Tuesday, November 01, 2005

PSP Review - The Day After Tomorrow

"Irwin Allen, on the little screen"

The Day After Tomorrow sees our unworthy little species pitted against the scariest woman since Baroness Thatcher: Mother Nature.


Producer Roland Emmerich has always fancied himself as the new (70s disaster king) Irwin Allen, and he went all out to bring us an apocalyptic cinema blockbuster that is visually stunning, somewhat hammy, and horrifying in equal measures.


Earthquakes, Hurricanes, huge, city-engulfing tidal waves and the onset of the new ice age, all with a human (if a tad shallow and American-centric) story, and all in
124 minutes.


It’s a disaster movie, and disaster movies always work best on the big screen. This film has a level of effects enduced visuals that I was in doubt would translate to the small screen of the PSP. Strangely they do. With the level and quality of the digital effects it appears almost seamless on the LCD screen and, holding it by hand as close as one does, it must have touched some personal chord when I found myself saying “Ohhh”, “Ahhh” and “Unlucky!” out load, to the amusement of my fellow commuters. It is what it is, and it works just great on the PSP.

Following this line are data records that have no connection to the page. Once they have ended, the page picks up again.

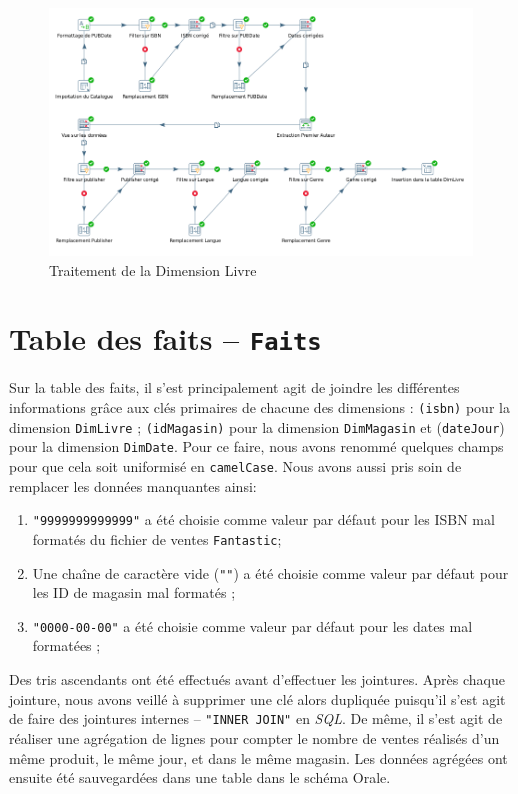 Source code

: 	\begin{figure}[H]
      \centerline{\includegraphics[width=\textwidth]{../TD2/screenshots/screenScriptDimLivre.png}}
      \caption{Traitement de la Dimension Livre}
      \label{livre}
  	\end{figure}
  	


\section{Table des faits -- \texttt{Faits}}
	
	Sur la table des faits, il s'est principalement agit de joindre les différentes informations grâce aux clés primaires de chacune des dimensions : \texttt{(isbn)} pour la dimension \texttt{DimLivre} ; \texttt{(idMagasin)} pour la dimension \texttt{DimMagasin} et (\texttt{dateJour}) pour la dimension \texttt{DimDate}. Pour ce faire, nous avons renommé quelques champs pour que cela soit uniformisé en \texttt{camelCase}. Nous avons aussi pris soin de remplacer les données manquantes ainsi:
	\begin{enumerate}
		\item \texttt{"9999999999999"} a été choisie comme valeur par défaut pour les ISBN mal formatés du fichier de ventes \texttt{Fantastic};
		\item Une chaîne de caractère vide (\texttt{""}) a été choisie comme valeur par défaut pour les ID de magasin mal formatés ;
		\item \texttt{"0000-00-00"} a été choisie comme valeur par défaut pour les dates mal formatées ;
	\end{enumerate}

	Des tris ascendants ont été effectués avant d'effectuer les jointures. Après chaque jointure, nous avons veillé à supprimer une clé alors dupliquée puisqu'il s'est agit de faire des jointures internes -- \texttt{"INNER JOIN"} en \textit{SQL}. De même, il s'est agit de réaliser une agrégation de lignes pour compter le nombre de ventes réalisés d'un même produit, le même jour, et dans le même magasin. Les données agrégées ont ensuite été sauvegardées dans une table dans le schéma Orale.\\

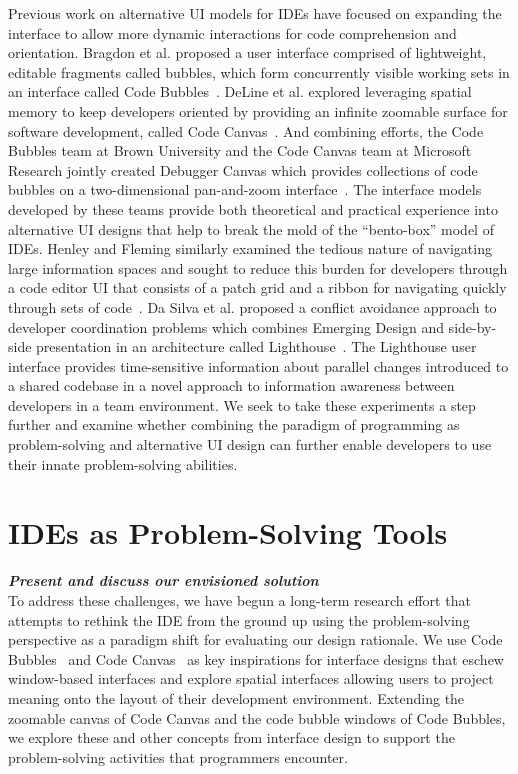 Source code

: \documentclass{ppig}
\newcommand{\bold}[1]{\textit{\textbf{\color{aoblue}#1}}} %
\begin{document}
Previous work on alternative UI models for IDEs have focused on expanding the interface to allow more dynamic interactions for code comprehension and orientation.
Bragdon et al. proposed a user interface comprised of lightweight, editable fragments called bubbles, which form concurrently visible working sets in an interface called Code Bubbles~\cite{bragdon2010bubbles}.
DeLine et al. explored leveraging spatial memory to keep developers oriented by providing an infinite zoomable surface for software development, called Code Canvas~\cite{deline2010canvas}.
And combining efforts, the Code Bubbles team at Brown University and the Code Canvas team at Microsoft Research jointly created Debugger Canvas which provides collections of code bubbles on a two-dimensional pan-and-zoom interface~\cite{deline2012debugger}.
The interface models developed by these teams provide both theoretical and practical experience into alternative UI designs that help to break the mold of the ``bento-box'' model of IDEs.
Henley and Fleming similarly examined the tedious nature of navigating large information spaces and sought to reduce this burden for developers through a code editor UI that consists of a patch grid and a ribbon for navigating quickly through sets of code~\cite{henley2014patchworks}.
Da Silva et al. proposed a conflict avoidance approach to developer coordination problems which combines Emerging Design and side-by-side presentation in an architecture called Lighthouse~\cite{dasilva2006lighthouse}.
The Lighthouse user interface provides time-sensitive information about parallel changes introduced to a shared codebase in a novel approach to information awareness between developers in a team environment.
We seek to take these experiments a step further and examine whether combining the paradigm of programming as problem-solving and alternative UI design can further enable developers to use their innate problem-solving abilities.

\section{IDEs as Problem-Solving Tools}
\bold{Present and discuss our envisioned solution\\}
To address these challenges, we have begun a long-term research effort that attempts to rethink the IDE from the ground up using the problem-solving perspective as a paradigm shift for evaluating our design rationale.
We use Code Bubbles~\cite{bragdon2010bubbles} and Code Canvas~\cite{deline2010canvas} as key inspirations for interface designs that eschew window-based interfaces and explore spatial interfaces allowing users to project meaning onto the layout of their development environment.
Extending the zoomable canvas of Code Canvas and the code bubble windows of Code Bubbles, we explore these and other concepts from interface design to support the problem-solving activities that programmers encounter.
\end{document}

The plot is simple, as truly this film is about the effects. Jack Hall (Dennis Quaid), scientist and environmental naysayer, finds the world falling apart around him. Hail stones the size of house bricks smash Japan, typhoons obliterate Los Angeles and a new Ice Age crosses the northern hemisphere. Jack must improbably yomp from Washington to New York, to be with his son and a small group of survivors who desperately try to fend off the cold as our planet flexes its climatic muscles.


In light of the American attitude to the Kyoto Accord and Global Warming, one can’t help but notice the irony, and gaze out of the window where tornados, these days, are even seen in Birmingham.


Is it getting cold? Or is it just me?